Open banking has been touted as the savior of financial institutions and consumers alike when it comes to the services that can be offered and can be accessed easily regardless of the vendors and companies involved. Yet in many cases, I see that the promise of open banking is still left unfulfilled due to the sluggish pace at which technology firms have opened their platforms to 3rd parties for integration.
First, let's define open banking:
Open banking is a banking practice that provides third-party financial service providers open access to consumer banking, transaction, and other financial data from banks and non-bank financial institutions through the use of application programming interfaces (APIs). -Investopedia
The key takeaway from that definition is that financial service technology providers, regardless of whether they are providing products to banks, credit unions, or fintech providers need to provide APIs for easy integration of different platforms. Yet in my experience, this is far from what has happened in the industry outside of technology providers paying the most limited lip service to this ideal in order to say that they are an open platform.
The Current State
The state of the industry, at least when it comes to credit unions, is such that the core technology providers allow access to APIs but in a form that is rarely helpful to their clients. The APIs they provide are generally behind where other industries are. For example, the APIs these platforms are offering are still based on outdated SOAP implementations versus more modern API models like REST or GraphQL. In some cases, it is even worse, where these platforms and/or their partners are still using TCP socket-based integrations to handle the transmission of data. For those technology providers that do offer these interfaces, they are rarely documented sufficiently for anyone outside of the organizations that built them to have an easy way of determining how to integrate a service with the platform in question.
I'm not going to name names in this case, as I think there are people within all of these organizations that are truly striving to deliver on the open banking promise. Yet I think those individuals and teams are routinely held back by the competing interests within their organization. On the one hand, clients are demanding modern APIs so that they can interface with new technology providers and fintech companies without being constrained by a vetted set of partners. On the other hand, these financial service technology providers are also trying to protect their established ecosystem of legacy integrations to the other products that they and their preferred partners offer to clients. This is where the concept of open banking starts to fall apart. If financial services technology providers are trying to protect an existing ecosystem of products that clients may want to move away from, they are disincentivized to create open APIs for their products.
The Desired State
In order to achieve a truly open banking environment, financial services technology providers need to put aside their desire to protect their existing products and work on behalf of their clients. What do their clients want? This is what we want:
Modern APIs available to all clients as part of the base technology platform.

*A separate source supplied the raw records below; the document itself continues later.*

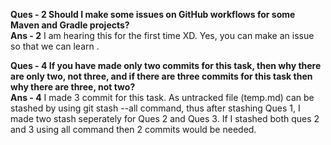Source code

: **Ques - 2 Should I make some issues on GitHub workflows for some Maven and Gradle projects?** <br/>
**Ans - 2** I am hearing this for the first time XD. Yes, you can make an issue so that we can learn .

**Ques - 4 If you have made only two commits for this task, then why there are only two, not three, and if there are three commits for this task then why there are three, not two?** <br/>
**Ans - 4** I made 3 commit for this task. As untracked file (temp.md) can be stashed by using git stash --all command, thus after stashing Ques 1, I made two stash seperately for Ques 2 and Ques 3.
If I stashed both ques 2 and 3 using all command then 2 commits would be needed.
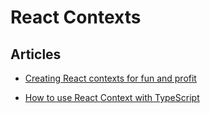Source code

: # React Contexts

## Articles

* [Creating React contexts for fun and profit](https://blog.logrocket.com/creating-react-contexts-for-fun-and-profit/)

* [How to use React Context with TypeScript](https://blog.logrocket.com/how-to-use-react-context-with-typescript/)

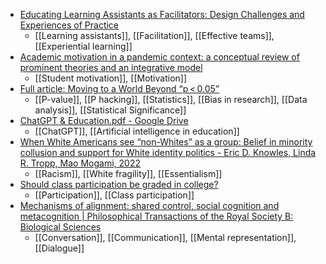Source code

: - [Educating Learning Assistants as Facilitators: Design Challenges and Experiences of Practice](https://journals.sagepub.com/doi/full/10.1177/10538259221147010)
	- [[Learning assistants]], [[Facilitation]], [[Effective teams]], [[Experiential learning]]
- [Academic motivation in a pandemic context: a conceptual review of prominent theories and an integrative model](https://www.researchgate.net/publication/357600222_Academic_Motivation_in_a_Pandemic_Context_A_Conceptual_Review_of_Prominent_Theories_and_an_Integrative_Model)
	- [[Student motivation]], [[Motivation]]
- [Full article: Moving to a World Beyond “p < 0.05”](https://www.tandfonline.com/doi/full/10.1080/00031305.2019.1583913)
	- [[P-value]], [[P hacking]], [[Statistics]], [[Bias in research]], [[Data analysis]], [[Statistical Significance]]
- [ChatGPT & Education.pdf - Google Drive](https://drive.google.com/file/d/1m358jmLKYl-1wk3CQf6pqgGJyEcg6ONk/view)
	- [[ChatGPT]], [[Artificial intelligence in education]]
- [When White Americans see “non-Whites” as a group: Belief in minority collusion and support for White identity politics - Eric D. Knowles, Linda R. Tropp, Mao Mogami, 2022](https://journals.sagepub.com/doi/10.1177/13684302211030009)
	- [[Racism]], [[White fragility]], [[Essentialism]]
- [Should class participation be graded in college?](https://www.insidehighered.com/news/2023/01/04/should-class-participation-be-graded-college)
	- [[Participation]], [[Class participation]]
- [Mechanisms of alignment: shared control, social cognition and metacognition | Philosophical Transactions of the Royal Society B: Biological Sciences](https://royalsocietypublishing.org/doi/10.1098/rstb.2021.0362)
	- [[Conversation]], [[Communication]], [[Mental representation]], [[Dialogue]]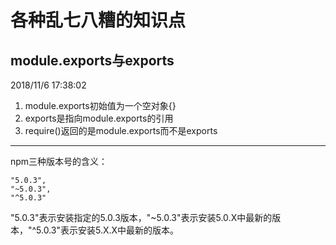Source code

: # 各种乱七八糟的知识点 #
## module.exports与exports ##
2018/11/6 17:38:02 

1. module.exports初始值为一个空对象{}
2. exports是指向module.exports的引用
3. require()返回的是module.exports而不是exports


----------
npm三种版本号的含义：

	"5.0.3",
	"~5.0.3",
	"^5.0.3"
"5.0.3"表示安装指定的5.0.3版本，"~5.0.3"表示安装5.0.X中最新的版本，"^5.0.3"表示安装5.X.X中最新的版本。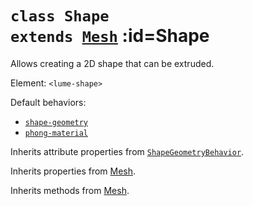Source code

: 
# <code>class <b>Shape</b> extends [Mesh](Mesh.md)</code> :id=Shape

Allows creating a 2D shape that can be extruded.

Element: `<lume-shape>`

Default behaviors:

- [`shape-geometry`](../behaviors/mesh-behaviors/geometries/ShapeGeometryBehavior.md)
- [`phong-material`](../behaviors/mesh-behaviors/materials/PhongMaterialBehavior.md)

<live-code id="example"></live-code>
<script>
  example.code = shapesExample
</script>

Inherits attribute properties from [`ShapeGeometryBehavior`](../behaviors/geometries/ShapeGeometryBehavior.md).



Inherits properties from [Mesh](Mesh.md).





Inherits methods from [Mesh](Mesh.md).


        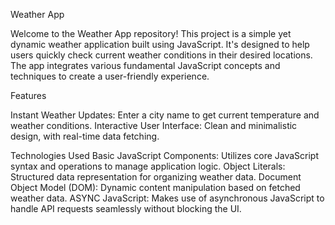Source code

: Weather App


Welcome to the Weather App repository! This project is a simple yet dynamic weather application built using JavaScript. It's designed to help users quickly check current weather conditions in their desired locations. The app integrates various fundamental JavaScript concepts and techniques to create a user-friendly experience.

Features

Instant Weather Updates: Enter a city name to get current temperature and weather conditions.
Interactive User Interface: Clean and minimalistic design, with real-time data fetching.

Technologies Used
Basic JavaScript Components: Utilizes core JavaScript syntax and operations to manage application logic.
Object Literals: Structured data representation for organizing weather data.
Document Object Model (DOM): Dynamic content manipulation based on fetched weather data.
ASYNC JavaScript: Makes use of asynchronous JavaScript to handle API requests seamlessly without blocking the UI.
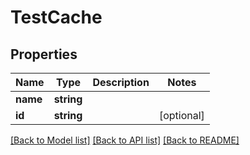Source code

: # TestCache

## Properties
Name | Type | Description | Notes
------------ | ------------- | ------------- | -------------
**name** | **string** |  | 
**id** | **string** |  | [optional] 

[[Back to Model list]](../README.md#documentation-for-models) [[Back to API list]](../README.md#documentation-for-api-endpoints) [[Back to README]](../README.md)


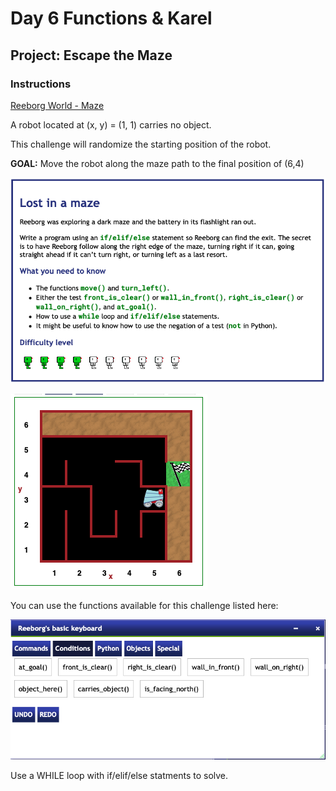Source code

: # Day 6 Functions & Karel

## Project: Escape the Maze

### Instructions

[Reeborg World - Maze](https://reeborg.ca/reeborg.html?lang=en&mode=python&menu=worlds%2Fmenus%2Freeborg_intro_en.json&name=Maze&url=worlds%2Ftutorial_en%2Fmaze1.json)
    
A robot located at (x, y) = (1, 1) carries no object.

This challenge will randomize the starting position of the robot.

**GOAL:** Move the robot along the maze path to the final position of (6,4)

![Instructions Image](Images/escape_the_maze_instructions.png)

![Instructions Image](Images/escape_the_maze_instructions_2.png)

You can use the functions available for this challenge listed here:

![Instructions Image](Images/escape_the_maze_instructions_3.png)

Use a WHILE loop with if/elif/else statments to solve.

Complete API documentation using industry-standard documentation methods such as Swagger, Postman, etc.
A commitment to supporting client development teams when using the provided APIs.
A commitment to keeping pace with current API standards versus allowing APIs to become obsolete.
Some financial services technology providers are closer to achieving this desired client state than others. Regardless of how far along they are though, these providers need to realize that not providing open banking platforms will cost them clients in the future. Clients don't want to be stuck using only one provider's products and they will find those companies that support their strategic objectives while abandoning those that don't.